**Collected data:**
______________________________

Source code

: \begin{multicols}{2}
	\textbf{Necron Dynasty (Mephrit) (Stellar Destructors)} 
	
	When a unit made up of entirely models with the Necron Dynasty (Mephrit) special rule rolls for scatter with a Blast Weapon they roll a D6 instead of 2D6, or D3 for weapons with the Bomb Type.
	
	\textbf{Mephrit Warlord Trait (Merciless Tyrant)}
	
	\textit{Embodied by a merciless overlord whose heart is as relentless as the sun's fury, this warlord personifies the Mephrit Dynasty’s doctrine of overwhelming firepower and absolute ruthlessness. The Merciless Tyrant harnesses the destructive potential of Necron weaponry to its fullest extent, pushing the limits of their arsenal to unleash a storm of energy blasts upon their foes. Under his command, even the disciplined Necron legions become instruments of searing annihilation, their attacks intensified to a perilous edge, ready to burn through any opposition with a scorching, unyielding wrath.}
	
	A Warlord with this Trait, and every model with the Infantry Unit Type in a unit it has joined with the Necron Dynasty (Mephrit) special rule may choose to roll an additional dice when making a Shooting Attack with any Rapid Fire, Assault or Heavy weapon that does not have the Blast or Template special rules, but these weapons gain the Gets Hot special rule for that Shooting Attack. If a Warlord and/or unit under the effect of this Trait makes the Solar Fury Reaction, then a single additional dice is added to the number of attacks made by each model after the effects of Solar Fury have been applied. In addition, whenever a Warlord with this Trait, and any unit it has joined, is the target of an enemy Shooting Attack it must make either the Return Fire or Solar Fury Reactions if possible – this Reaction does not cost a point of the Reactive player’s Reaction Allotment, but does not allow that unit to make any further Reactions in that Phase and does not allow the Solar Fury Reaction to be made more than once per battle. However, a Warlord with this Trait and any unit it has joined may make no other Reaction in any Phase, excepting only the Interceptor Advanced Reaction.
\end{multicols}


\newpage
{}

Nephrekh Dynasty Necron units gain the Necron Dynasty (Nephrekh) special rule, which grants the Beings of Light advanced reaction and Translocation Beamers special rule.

______________________________

From the data above, copy each line where the string "Tyrant" appears.

**Task output:**
	\textbf{Mephrit Warlord Trait (Merciless Tyrant)}
	\textit{Embodied by a merciless overlord whose heart is as relentless as the sun's fury, this warlord personifies the Mephrit Dynasty’s doctrine of overwhelming firepower and absolute ruthlessness. The Merciless Tyrant harnesses the destructive potential of Necron weaponry to its fullest extent, pushing the limits of their arsenal to unleash a storm of energy blasts upon their foes. Under his command, even the disciplined Necron legions become instruments of searing annihilation, their attacks intensified to a perilous edge, ready to burn through any opposition with a scorching, unyielding wrath.}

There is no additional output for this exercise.